Nasionaldetik.com,— 30 Agustus 2026 Praktik makelar kasus (markus) yang memanfaatkan kepolosan warga kecil kembali mencoreng penegakan hukum di Jawa Timur. Seorang pria berinisial HER (Herlambang) asal Ploso diduga memperdaya keluarga buruh tani di Dusun Mojolegi, Desa Tebel, Kecamatan Bareng, Kabupaten Jombang, dengan iming-iming pembebasan anggota keluarga yang terjerat kasus hukum.
Dalam penelusuran fakta di lapangan pada 22 Agustus 2026, terungkap bahwa korban penipuan ini adalah Sutikno (48), seorang buruh tani yang dijumpai di kediamannya.
Terduga pelaku berinisial HER (Herlambang) bersama rekannya (antara lain berinisial Imam) yang mengaku sebagai pengacara dan anak dari Wakapolda Jawa Timur. Korban adalah Sutikno (48), warga kurang mampu yang adiknya ditahan atas kasus dugaan narkoba.

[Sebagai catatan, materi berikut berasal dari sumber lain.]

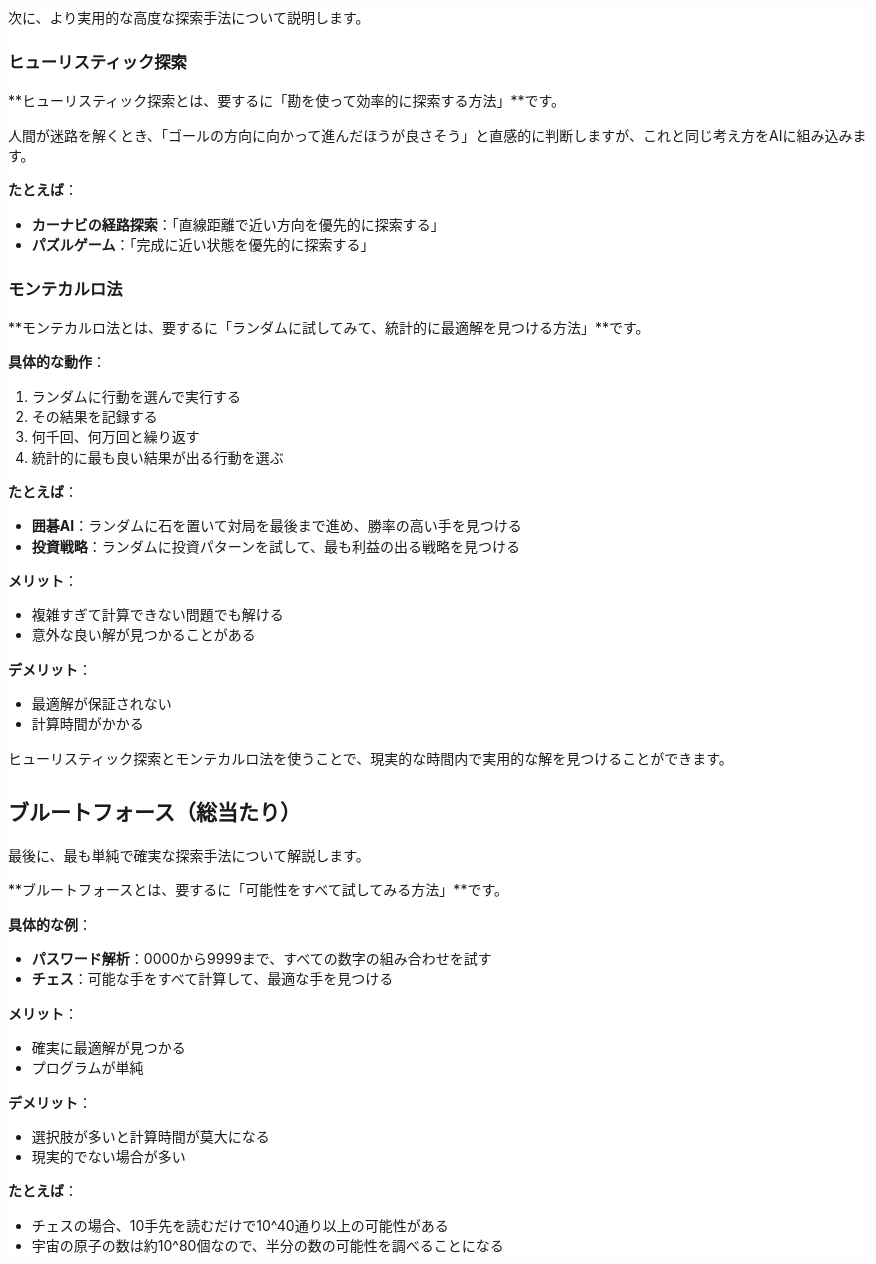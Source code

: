 次に、より実用的な高度な探索手法について説明します。

### ヒューリスティック探索

**ヒューリスティック探索とは、要するに「勘を使って効率的に探索する方法」**です。

人間が迷路を解くとき、「ゴールの方向に向かって進んだほうが良さそう」と直感的に判断しますが、これと同じ考え方をAIに組み込みます。

**たとえば**：
- **カーナビの経路探索**：「直線距離で近い方向を優先的に探索する」
- **パズルゲーム**：「完成に近い状態を優先的に探索する」

### モンテカルロ法

**モンテカルロ法とは、要するに「ランダムに試してみて、統計的に最適解を見つける方法」**です。

**具体的な動作**：
1. ランダムに行動を選んで実行する
2. その結果を記録する
3. 何千回、何万回と繰り返す
4. 統計的に最も良い結果が出る行動を選ぶ

**たとえば**：
- **囲碁AI**：ランダムに石を置いて対局を最後まで進め、勝率の高い手を見つける
- **投資戦略**：ランダムに投資パターンを試して、最も利益の出る戦略を見つける

**メリット**：
- 複雑すぎて計算できない問題でも解ける
- 意外な良い解が見つかることがある

**デメリット**：
- 最適解が保証されない
- 計算時間がかかる

ヒューリスティック探索とモンテカルロ法を使うことで、現実的な時間内で実用的な解を見つけることができます。

## ブルートフォース（総当たり）

最後に、最も単純で確実な探索手法について解説します。

**ブルートフォースとは、要するに「可能性をすべて試してみる方法」**です。

**具体的な例**：
- **パスワード解析**：0000から9999まで、すべての数字の組み合わせを試す
- **チェス**：可能な手をすべて計算して、最適な手を見つける

**メリット**：
- 確実に最適解が見つかる
- プログラムが単純

**デメリット**：
- 選択肢が多いと計算時間が莫大になる
- 現実的でない場合が多い

**たとえば**：
- チェスの場合、10手先を読むだけで10^40通り以上の可能性がある
- 宇宙の原子の数は約10^80個なので、半分の数の可能性を調べることになる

Dugaan penipuan dan pemerasan dengan modus makelar kasus sebesar Rp40 juta untuk menjanjikan pembebasan tahanan.
Kasus penahanan terjadi di Polres Jombang, sedangkan transaksi mendatangi korban berlangsung di Dusun Mojolegi, Desa Tebel, Kecamatan Bareng, Jombang.

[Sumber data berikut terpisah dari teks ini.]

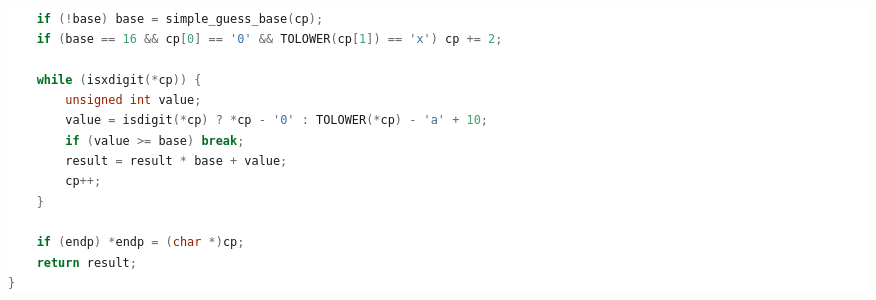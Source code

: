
 ```cpp
    if (!base) base = simple_guess_base(cp);
    if (base == 16 && cp[0] == '0' && TOLOWER(cp[1]) == 'x') cp += 2;
    
    while (isxdigit(*cp)) {  
        unsigned int value;  
        value = isdigit(*cp) ? *cp - '0' : TOLOWER(*cp) - 'a' + 10;  
        if (value >= base) break;  
        result = result * base + value;  
        cp++;
    }
  
    if (endp) *endp = (char *)cp;  
    return result;  
}  
```











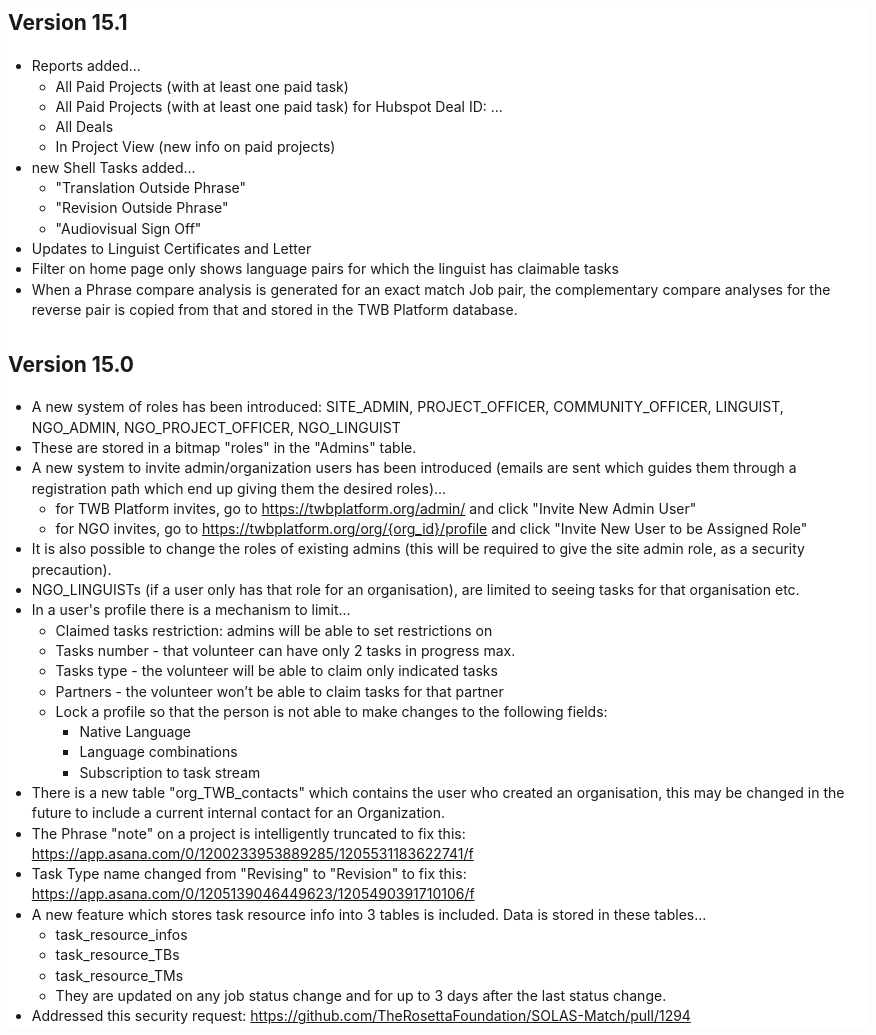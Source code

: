 ## Version 15.1

- Reports added...
  - All Paid Projects (with at least one paid task)
  - All Paid Projects (with at least one paid task) for Hubspot Deal ID: ...
  - All Deals
  - In Project View (new info on paid projects)
- new Shell Tasks added...
  - "Translation Outside Phrase"
  - "Revision Outside Phrase"
  - "Audiovisual Sign Off"
- Updates to Linguist Certificates and Letter
- Filter on home page only shows language pairs for which the linguist has claimable tasks
- When a Phrase compare analysis is generated for an exact match Job pair, the complementary compare analyses for the reverse pair is copied from that and stored in the TWB Platform database.

## Version 15.0

- A new system of roles has been introduced: SITE_ADMIN, PROJECT_OFFICER, COMMUNITY_OFFICER, LINGUIST, NGO_ADMIN, NGO_PROJECT_OFFICER, NGO_LINGUIST
- These are stored in a bitmap "roles" in the "Admins" table.
- A new system to invite admin/organization users has been introduced (emails are sent which guides them through a registration path which end up giving them the desired roles)...
  - for TWB Platform invites, go to https://twbplatform.org/admin/ and click "Invite New Admin User"
  - for NGO invites, go to https://twbplatform.org/org/{org_id}/profile and click "Invite New User to be Assigned Role"
- It is also possible to change the roles of existing admins (this will be required to give the site admin role, as a security precaution).
- NGO_LINGUISTs (if a user only has that role for an organisation), are limited to seeing tasks for that organisation etc.
- In a user's profile there is a mechanism to limit...
  - Claimed tasks restriction: admins will be able to set restrictions on
  - Tasks number - that volunteer can have only 2 tasks in progress max.
  - Tasks type - the volunteer will be able to claim only indicated tasks
  - Partners - the volunteer won’t be able to claim tasks for that partner
  - Lock a profile so that the person is not able to make changes to the following fields:
    - Native Language
    - Language combinations
    - Subscription to task stream
- There is a new table "org_TWB_contacts" which contains the user who created an organisation, this may be changed in the future to include a current internal contact for an Organization.
- The Phrase "note" on a project is intelligently truncated to fix this: https://app.asana.com/0/1200233953889285/1205531183622741/f
- Task Type name changed from "Revising" to "Revision" to fix this: https://app.asana.com/0/1205139046449623/1205490391710106/f
- A new feature which stores task resource info into 3 tables is included. Data is stored in these tables...
  - task_resource_infos
  - task_resource_TBs
  - task_resource_TMs
  - They are updated on any job status change and for up to 3 days after the last status change.
- Addressed this security request: https://github.com/TheRosettaFoundation/SOLAS-Match/pull/1294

Permintaan uang dan perintisan modus dimulai sejak kurun waktu 2020 (saat masa pandemi), di mana korban mengonfirmasi penelusuran kembali fakta kasus ini pada 22 Agustus 2026.
Terduga pelaku memanfaatkan rasa panik dan keterbatasan pengetahuan hukum keluarga korban yang menginginkan anggota keluarganya lepas dari jeratan hukum.

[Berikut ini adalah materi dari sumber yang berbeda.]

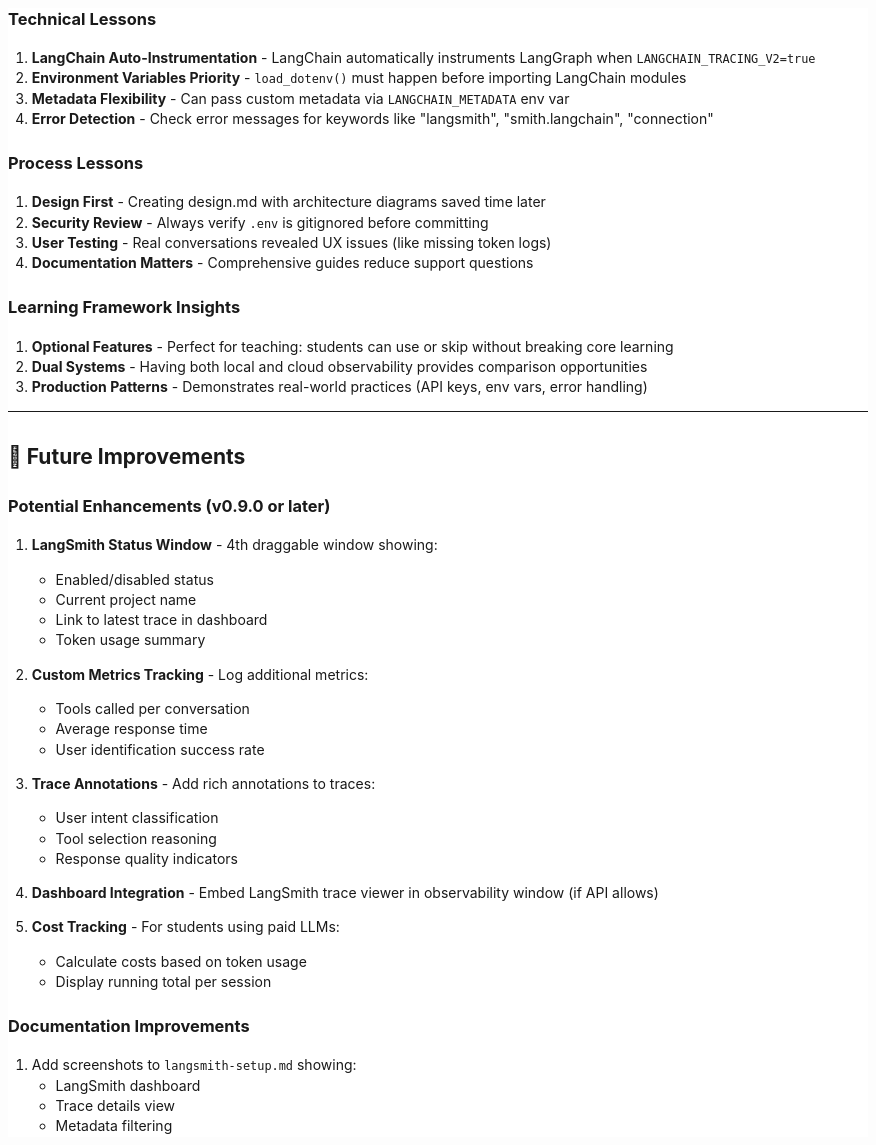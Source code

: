 ### Technical Lessons
1. **LangChain Auto-Instrumentation** - LangChain automatically instruments LangGraph when `LANGCHAIN_TRACING_V2=true`
2. **Environment Variables Priority** - `load_dotenv()` must happen before importing LangChain modules
3. **Metadata Flexibility** - Can pass custom metadata via `LANGCHAIN_METADATA` env var
4. **Error Detection** - Check error messages for keywords like "langsmith", "smith.langchain", "connection"

### Process Lessons
1. **Design First** - Creating design.md with architecture diagrams saved time later
2. **Security Review** - Always verify `.env` is gitignored before committing
3. **User Testing** - Real conversations revealed UX issues (like missing token logs)
4. **Documentation Matters** - Comprehensive guides reduce support questions

### Learning Framework Insights
1. **Optional Features** - Perfect for teaching: students can use or skip without breaking core learning
2. **Dual Systems** - Having both local and cloud observability provides comparison opportunities
3. **Production Patterns** - Demonstrates real-world practices (API keys, env vars, error handling)

---

## 🔮 Future Improvements

### Potential Enhancements (v0.9.0 or later)
1. **LangSmith Status Window** - 4th draggable window showing:
   - Enabled/disabled status
   - Current project name
   - Link to latest trace in dashboard
   - Token usage summary

2. **Custom Metrics Tracking** - Log additional metrics:
   - Tools called per conversation
   - Average response time
   - User identification success rate

3. **Trace Annotations** - Add rich annotations to traces:
   - User intent classification
   - Tool selection reasoning
   - Response quality indicators

4. **Dashboard Integration** - Embed LangSmith trace viewer in observability window (if API allows)

5. **Cost Tracking** - For students using paid LLMs:
   - Calculate costs based on token usage
   - Display running total per session

### Documentation Improvements
1. Add screenshots to `langsmith-setup.md` showing:
   - LangSmith dashboard
   - Trace details view
   - Metadata filtering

Pelaku secara aktif mendatangi rumah korban menggunakan kendaraan roda empat bersama timnya (4–5 orang). Pelaku menjual nama pejabat kepolisian Polda Jatim serta profesi pengacara guna meyakinkan korban agar menyerahkan uang puluhan juta rupiah sebagai syarat penghentian perkara.
Praktik percaloan kasus yang mencatut institusi kepolisian ini mendesak aparat penegak hukum, khususnya jajaran Polres Jombang dan Propam Polda Jatim, untuk turun tangan mengusut tuntas serta menindak tegas oknum-oknum yang merugikan rakyat kecil.